For those of you who also follow us on social media you might be aware of some of the fun we’ve had using hashtags whilst photographing our daily finds and tasks.
I have enjoyed never having to beat the Monday blues whilst I’ve been working here. In fact Mondays have been every colour imaginable and I’ve been celebrating that with #marbledmondays on our Instagram account
It didn’t stop with Mondays – #tinytuesdays, #waybackwednesdays, #throwbackthursdays and #finebindingfridays, have all allowed me to engage with our library and archive collections in new ways, and of course, to show them off!
I have also adventured to far-flung lands alongside fascinating people, such as Captain Richard Crawshay, who authored the book The Birds of Tierra del Fuego (published in 1907). His letters are now transcribed and can be viewed via our Digital Collections website here.
This is one of my favourite quotes from Crawshay’s letters (pictured above):
“The most sensational birds I have – to me at least are a tiny Reed Warbler no larger than a Bumble Bee, a tiny black wren from the depths of the forest at the entrance of Admiralty Sound, a tiny tiny owl from the forest weighing exactly 3 oz, probably the largest bird of prey in the island – an Eagle measuring 5ft 91/2 inches from wing tip to wing tip…”
One of my favourite people to get to know was Henry Gray, an early 20th century veterinary surgeon. I am cataloguing his papers and have learnt so much through the words of his correspondents. Henry Gray’s papers have given me a great insight into the plight of the veterinary professional in the 1900’s. Through Gray and his peers I have learnt about the veterinary surgeon’s tremendous work ethic and their incredible anatomical, clinical, pathological and physiological knowledge. One of the most interesting letters I found in Gray’s papers was one where he had a response from a librarian from the Royal Society of Medicine after requesting Ivan Pavlov’s research into canine hysteria and neurasthenia. It put Gray’s life into a greater context for me – imagine being able to reach out to Pavlov himself for your own research?

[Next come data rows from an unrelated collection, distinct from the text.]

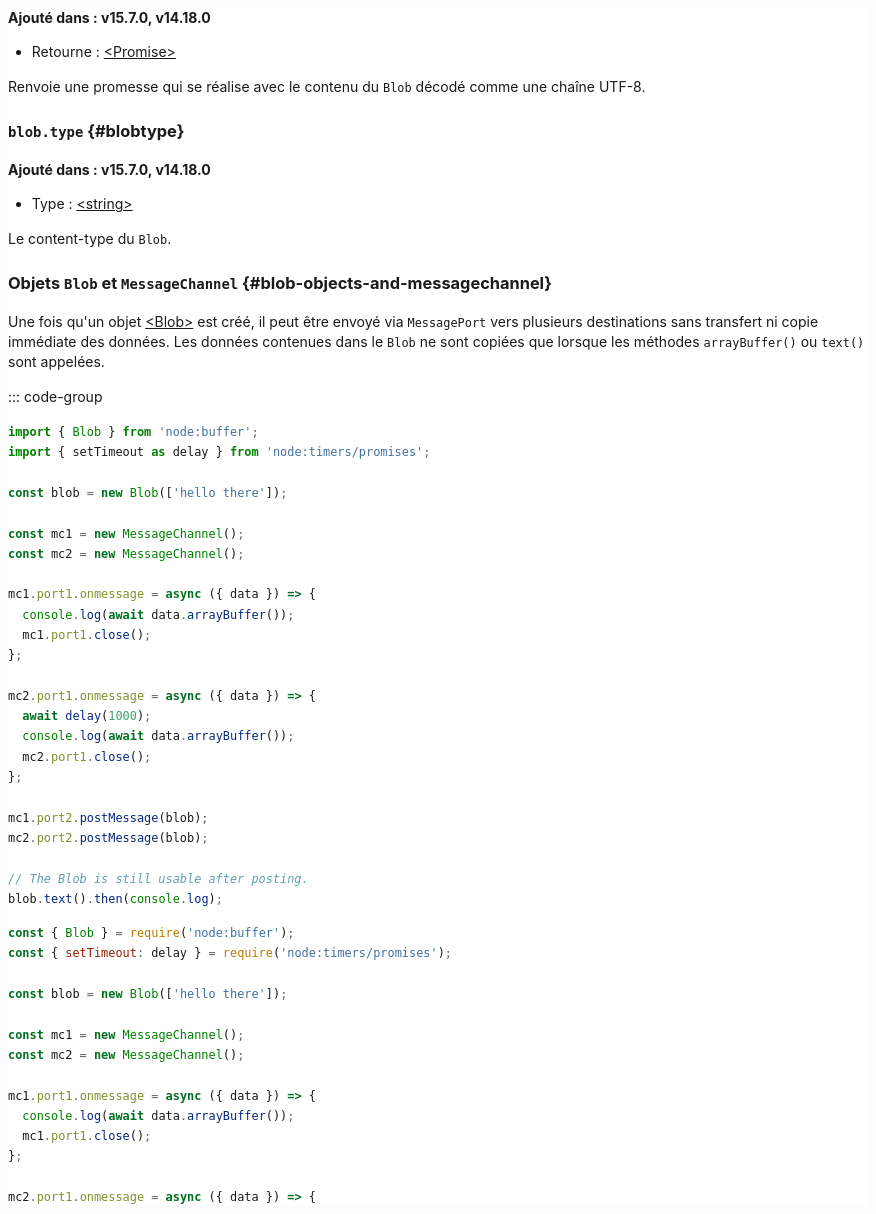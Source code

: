 **Ajouté dans : v15.7.0, v14.18.0**

- Retourne : [\<Promise\>](https://developer.mozilla.org/fr/docs/Web/JavaScript/Reference/Global_Objects/Promise)

Renvoie une promesse qui se réalise avec le contenu du `Blob` décodé comme une chaîne UTF-8.

### `blob.type` {#blobtype}

**Ajouté dans : v15.7.0, v14.18.0**

- Type : [\<string\>](https://developer.mozilla.org/fr/docs/Web/JavaScript/Data_structures#String_type)

Le content-type du `Blob`.


### Objets `Blob` et `MessageChannel` {#blob-objects-and-messagechannel}

Une fois qu'un objet [\<Blob\>](/fr/nodejs/api/buffer#class-blob) est créé, il peut être envoyé via `MessagePort` vers plusieurs destinations sans transfert ni copie immédiate des données. Les données contenues dans le `Blob` ne sont copiées que lorsque les méthodes `arrayBuffer()` ou `text()` sont appelées.

::: code-group
```js [ESM]
import { Blob } from 'node:buffer';
import { setTimeout as delay } from 'node:timers/promises';

const blob = new Blob(['hello there']);

const mc1 = new MessageChannel();
const mc2 = new MessageChannel();

mc1.port1.onmessage = async ({ data }) => {
  console.log(await data.arrayBuffer());
  mc1.port1.close();
};

mc2.port1.onmessage = async ({ data }) => {
  await delay(1000);
  console.log(await data.arrayBuffer());
  mc2.port1.close();
};

mc1.port2.postMessage(blob);
mc2.port2.postMessage(blob);

// The Blob is still usable after posting.
blob.text().then(console.log);
```

```js [CJS]
const { Blob } = require('node:buffer');
const { setTimeout: delay } = require('node:timers/promises');

const blob = new Blob(['hello there']);

const mc1 = new MessageChannel();
const mc2 = new MessageChannel();

mc1.port1.onmessage = async ({ data }) => {
  console.log(await data.arrayBuffer());
  mc1.port1.close();
};

mc2.port1.onmessage = async ({ data }) => {
```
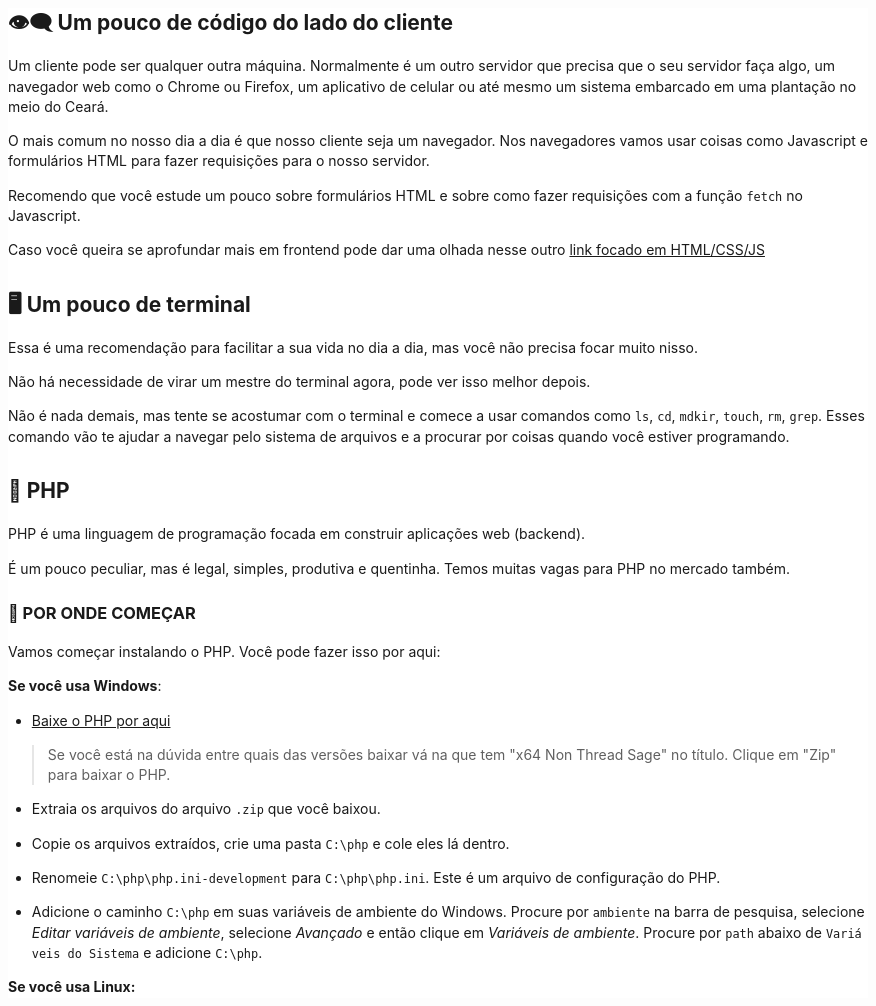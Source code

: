 ## 👁️‍🗨️ Um pouco de código do lado do cliente

Um cliente pode ser qualquer outra máquina. Normalmente é um outro servidor que precisa que o seu servidor faça algo, um navegador web como o Chrome ou Firefox, um aplicativo de celular ou até mesmo um sistema embarcado em uma plantação no meio do Ceará.

O mais comum no nosso dia a dia é que nosso cliente seja um navegador. Nos navegadores vamos usar coisas como Javascript e formulários HTML para fazer requisições para o nosso servidor.

Recomendo que você estude um pouco sobre formulários HTML e sobre como fazer requisições com a função `fetch` no Javascript.

Caso você queira se aprofundar mais em frontend pode dar uma olhada nesse outro [link focado em HTML/CSS/JS](/FRONTEND.md)

## 🖥️ Um pouco de terminal

Essa é uma recomendação para facilitar a sua vida no dia a dia, mas você não precisa focar muito nisso.

Não há necessidade de virar um mestre do terminal agora, pode ver isso melhor depois.

Não é nada demais, mas tente se acostumar com o terminal e comece a usar comandos como `ls`, `cd`, `mdkir`, `touch`, `rm`, `grep`. Esses comando vão te ajudar a navegar pelo sistema de arquivos e a procurar por coisas quando você estiver programando.

## 🐘 PHP

PHP é uma linguagem de programação focada em construir aplicações web (backend).

É um pouco peculiar, mas é legal, simples, produtiva e quentinha. Temos muitas vagas para PHP no mercado também.

### 🤖 POR ONDE COMEÇAR

Vamos começar instalando o PHP. Você pode fazer isso por aqui:

**Se você usa Windows**:

- [Baixe o PHP por aqui](https://windows.php.net/download/)

> Se você está na dúvida entre quais das versões baixar vá na que tem "x64 Non Thread Sage" no título. Clique em "Zip" para baixar o PHP.

- Extraia os arquivos do arquivo `.zip` que você baixou.

- Copie os arquivos extraídos, crie uma pasta `C:\php` e cole eles lá dentro.

- Renomeie `C:\php\php.ini-development` para `C:\php\php.ini`. Este é um arquivo de configuração do PHP.

- Adicione o caminho `C:\php` em suas variáveis de ambiente do Windows. Procure por `ambiente` na barra de pesquisa, selecione _Editar variáveis de ambiente_, selecione _Avançado_ e então clique em _Variáveis de ambiente_. Procure por `path` abaixo de `Variáveis do Sistema` e adicione `C:\php`.

**Se você usa Linux:**
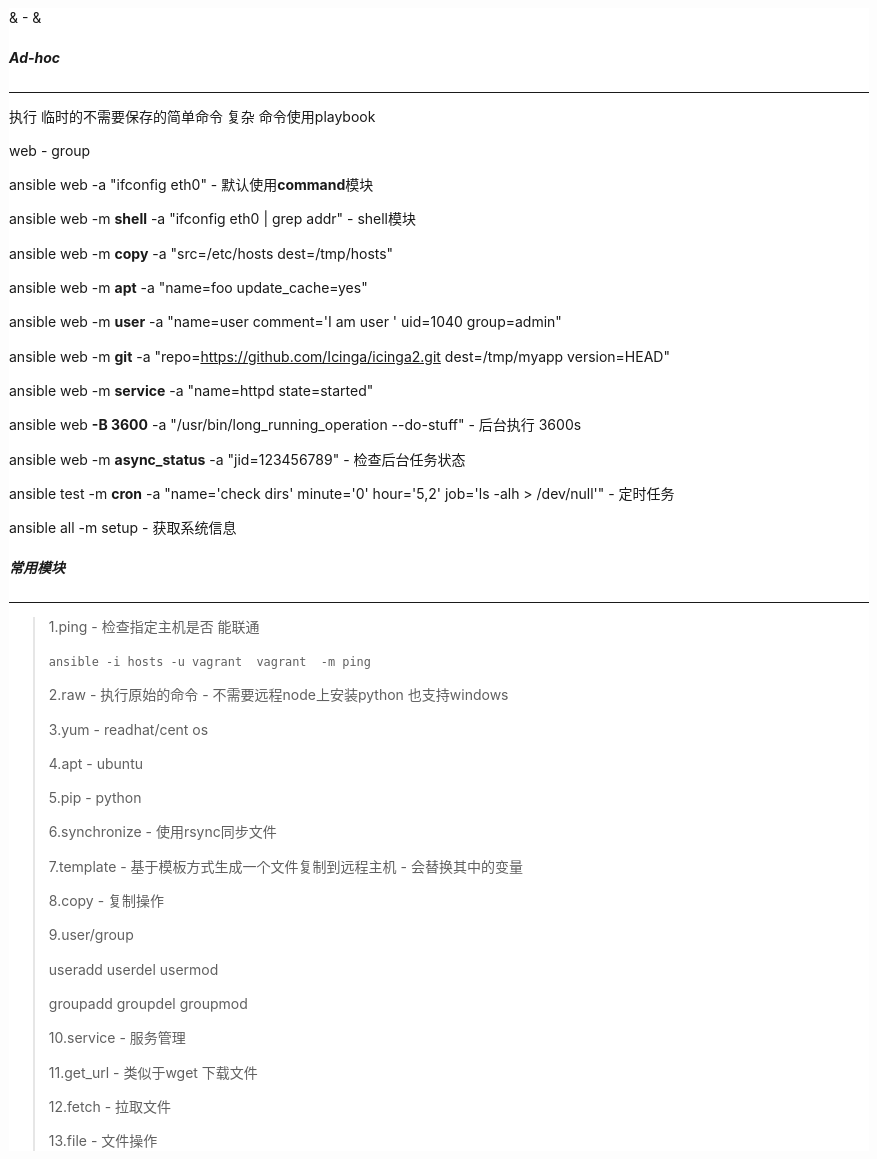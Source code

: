 & - &



##### Ad-hoc

---

执行 临时的不需要保存的简单命令 复杂 命令使用playbook

web - group

ansible web -a "ifconfig eth0" - 默认使用**command**模块

ansible web -m **shell** -a "ifconfig eth0 | grep addr" - shell模块

ansible web -m **copy** -a "src=/etc/hosts dest=/tmp/hosts"

ansible web -m **apt** -a "name=foo update_cache=yes"

ansible web -m **user** -a "name=user comment='I am user ' uid=1040 group=admin"

ansible web -m **git** -a "repo=https://github.com/Icinga/icinga2.git dest=/tmp/myapp version=HEAD"

ansible web -m **service** -a "name=httpd state=started"

ansible web **-B 3600** -a "/usr/bin/long_running_operation --do-stuff" - 后台执行 3600s

ansible web -m **async_status** -a "jid=123456789" - 检查后台任务状态

ansible test -m **cron** -a "name='check dirs' minute='0' hour='5,2' job='ls -alh > /dev/null'" - 定时任务

ansible all -m setup - 获取系统信息



##### 常用模块

---

> 1.ping - 检查指定主机是否 能联通
>
> ```ansible -i hosts -u vagrant  vagrant  -m ping```
>
> 2.raw - 执行原始的命令 - 不需要远程node上安装python 也支持windows 
>
> 3.yum - readhat/cent os
>
> 4.apt - ubuntu
>
> 5.pip - python
>
> 6.synchronize - 使用rsync同步文件 
>
> 7.template  - 基于模板方式生成一个文件复制到远程主机 - 会替换其中的变量
>
> 8.copy - 复制操作
>
> 9.user/group
>
> useradd userdel usermod
>
> groupadd groupdel groupmod
>
> 10.service - 服务管理
>
> 11.get_url - 类似于wget 下载文件
>
> 12.fetch - 拉取文件
>
> 13.file - 文件操作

The most recent exciting discovery was a batch of finely detailed 19th century artworks which the archivist found tucked away in a cupboard. The pieces have now been carefully restored and we have an online shop where you can pick up a select few as prints! (You can visit the shop here: shop.rcvsvethistory.org) I enjoyed getting to digitise these amazing paintings and drawings, even though the art is as equally beautiful as it is grisly! Ovet the next few months, we are going to be asking our Instagram and Twitter audience to help us identify the parts of the anatomy we can’t, so stay tuned for that! There are many other amazing artists in our collection and it was interesting for me to find out that some of them had actually practiced as veterinary surgeons too, such as Edward Mayhew and John Roalfe Cox.
Thank you to everyone who has been following along with us. I have had so many great experiences in my time working for RCVS Knowledge. I’ve been here over a year and there is still so much more to discover. I’m so glad to have had a hand in sharing the important historical value of such an amazing profession.